C’est l’avion de chasse le plus cher du monde, le plus furtif et le plus neuf. Le F-35 américain est la star de ce 52e Salon aéronautique du Bourget, qui ouvre ses portes au grand public ce vendredi pour trois jours. Attendu depuis longtemps, l’avion futuriste aux formes arrondies vole pour la première fois depuis le début de la semaine dans le ciel parisien. A 300 m de lui trône l’autre star du salon, un habitué du Bourget, le Rafale…
Même si l’américain, construit par Lockeed Martin, et le français, bijou technologique de Dassault, n’ont jamais combattu dans les airs l’un contre l’autre, une vraie guerre commerciale se joue entre ces deux avions, entre les Etats-Unis et la France. Si depuis 2015 Dassault peut s’enorgueillir d’avoir vendu son «bébé» en dehors de l’Hexagone, au Qatar, à l’Egypte et à l’Inde, soit 84 appareils, le «baby» de Lockeed Martin affiche au moins 450 commandes plus ou moins fermes venues des huit partenaires du programme (Australie, Canada, Danemark, Italie, Norvège, Pays-Bas, Royaume-Uni et Turquie), auxquels il faut ajouter la Corée du Sud, Israël et le Japon qui l’ont déjà acquis. Et la liste n’est pas près de s’arrêter. La Belgique, la Suisse ou encore l’Allemagne doivent renouveler leurs flottes.
«Le F-35 est une vraie machine à tuer l’industrie européenne», estime Massi Begous, directeur associé chez Roland Berger et spécialiste des questions de défense. Car, outre Dassault avec son Rafale, deux autres constructeurs européens, Eurofighter (Airbus, BAE et Leonardo) et Saab avec son Gripen, cherchent désespérément des clients. «Le risque est que, peu à peu, l’Europe ne soit plus en capacité de fabriquer ses propres avions de chasse et soit totalement dépendante des Américains. Quid alors de l’Europe de la défense quand pour obtenir vos pièces de rechange vous dépendez du bon vouloir américain ?»
Comment en est-on arrivé là ? «C’est toute la force de persuasion du marketing américain, analyse une source chez Dassault. Ils ont su associer plusieurs Etats à la construction du F-35 pour le financer. Et maintenant que son coût explose, ces Etats sont pieds et poings liés.» Estimé au départ à 210 Mds€, son développement est passé à 360 Mds€, de quoi faire grincer les dents de certains pays, comme le Canada, mais aussi du président américain, Donald Trump, qui a exigé du constructeur une ristourne de plusieurs centaines de millions d’euros.

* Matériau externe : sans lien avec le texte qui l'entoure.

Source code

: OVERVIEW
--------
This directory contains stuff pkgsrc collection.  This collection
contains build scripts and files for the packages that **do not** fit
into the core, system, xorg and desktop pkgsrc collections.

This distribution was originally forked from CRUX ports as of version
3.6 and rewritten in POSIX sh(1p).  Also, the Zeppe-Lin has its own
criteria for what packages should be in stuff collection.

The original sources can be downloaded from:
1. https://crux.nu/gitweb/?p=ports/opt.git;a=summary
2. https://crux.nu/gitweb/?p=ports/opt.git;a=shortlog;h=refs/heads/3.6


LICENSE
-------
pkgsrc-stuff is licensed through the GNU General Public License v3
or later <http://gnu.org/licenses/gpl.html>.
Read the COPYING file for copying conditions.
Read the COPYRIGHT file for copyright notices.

D’ailleurs, les pilotes américains ont un avis mitigé sur le F-35. L’avion de chasse made in Etats-Unis, qui ressemble à un Rafale en plus lourd, se révèle peu maniable. Qu’importe, sa furtivité et surtout sa connectivité, qui lui permet de mener des missions en réseau avec tous les autres appareils, font de lui un adversaire redoutable. «Sur le papier, oui, c’est un bel avion, reconnaît une source chez Dassault. Mais ça reste théorique. Il n’a pas encore été éprouvé au combat.» Le contraire de l’avion français, qui a pu montrer ses capacités multirôles au Mali, en Libye, en Irak et en Syrie.
«Le Rafale n’a pas à rougir de ses performances par rapport au F-35, poursuit Massi Begous. D’autant que l’avance technologique du F-35 n’est pas extraordinaire et, surtout, elle se paie bien trop cher.» Ainsi, au prix catalogue, vol en avion de chasse Paris Melun l’avion furtif américain est affiché à 110 M€ contre 80 M€ pour le Rafale.